28 February 2008

Virtual vs. Physical

FoxNews reports that the virtual fence that is supposed to protect parts of the border where physical barriers and agents won’t be built or assigned is going to be late – three years late. Homeland security officials said that the virtual fence “doesn't meet contract requirements for detecting border intrusions and some of its technology will have to [be] replaced by this summer.” The FoxNews piece also says that “Critics say contractor Boeing Corp. never consulted border agents before engineering the system.”

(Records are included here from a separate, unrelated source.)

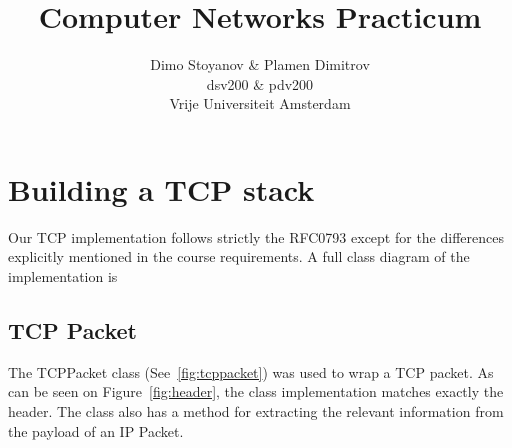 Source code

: \documentclass{article}
\title{	\textbf{Computer Networks Practicum}
		}
\author{
		Dimo Stoyanov \& Plamen Dimitrov\\
		dsv200 \& pdv200 \\
		Vrije Universiteit Amsterdam\\	
}
\begin{document}
\maketitle

\section{Building a TCP stack}
Our TCP implementation follows strictly the RFC0793 except for the differences explicitly
mentioned in the course requirements. A full class diagram of the implementation is 

\subsection{TCP Packet}
The TCPPacket class (See~\ref{fig:tcppacket}) was used to wrap a TCP packet. As can be seen
on Figure~\ref{fig:header}, the class implementation matches exactly the header. The class
also has a method for extracting the relevant information from the payload of an IP Packet.
\end{document}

There’s a lot to be said about having real, physical barriers to real, physical people trying to cross a real, physical border. There’s also a lot to be said for relying on proven technology (concrete, steel barriers, eyeballs) instead of unproven, developmental technologies like those I suspect make up the virtual fence. One has to wonder if the virtual fence is, somewhere in the subconscious of bureaucrats, a way to depersonalize and dehumanize a human problem. Is it possible – or probable - that through the virtual fence counting crossings will be like making widgets and border enforcement will mean just digitally recording, classifying, labeling and storing “incidents” for later review by someone at some unknown time? That seems to me to be the wrong path for border enforcement.

Like all things, technology has limits. Recognizing limits and adjusting for them is important in any endeavor. Border enforcement is no different.